Print the data exactly as written, but leave out each picture.
(Data records Opens)
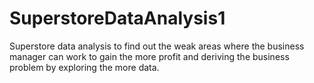# SuperstoreDataAnalysis1
Superstore data analysis to find out the weak areas where the business manager can work  to gain the more profit and deriving the business problem by exploring the more data.
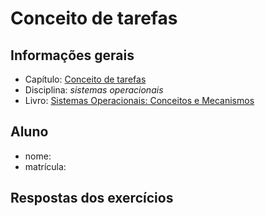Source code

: # Conceito de tarefas

## Informações gerais

- Capítulo: [Conceito de tarefas](https://wiki.inf.ufpr.br/maziero/lib/exe/fetch.php?media=socm:socm-04.pdf)
- Disciplina: *sistemas operacionais*
- Livro: [Sistemas Operacionais: Conceitos e Mecanismos](https://wiki.inf.ufpr.br/maziero/doku.php?id=socm:start)

## Aluno

- nome: 
- matrícula: 

## Respostas dos exercícios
(Data records Closes)
▶ Solution for this exercise
# SuperstoreDataAnalysis1
Superstore data analysis to find out the weak areas where the business manager can work  to gain the more profit and deriving the business problem by exploring the more data.
Source code

: # Conceito de tarefas

## Informações gerais

- Capítulo: [Conceito de tarefas](https://wiki.inf.ufpr.br/maziero/lib/exe/fetch.php?media=socm:socm-04.pdf)
- Disciplina: *sistemas operacionais*
- Livro: [Sistemas Operacionais: Conceitos e Mecanismos](https://wiki.inf.ufpr.br/maziero/doku.php?id=socm:start)

## Aluno

- nome: 
- matrícula: 

## Respostas dos exercícios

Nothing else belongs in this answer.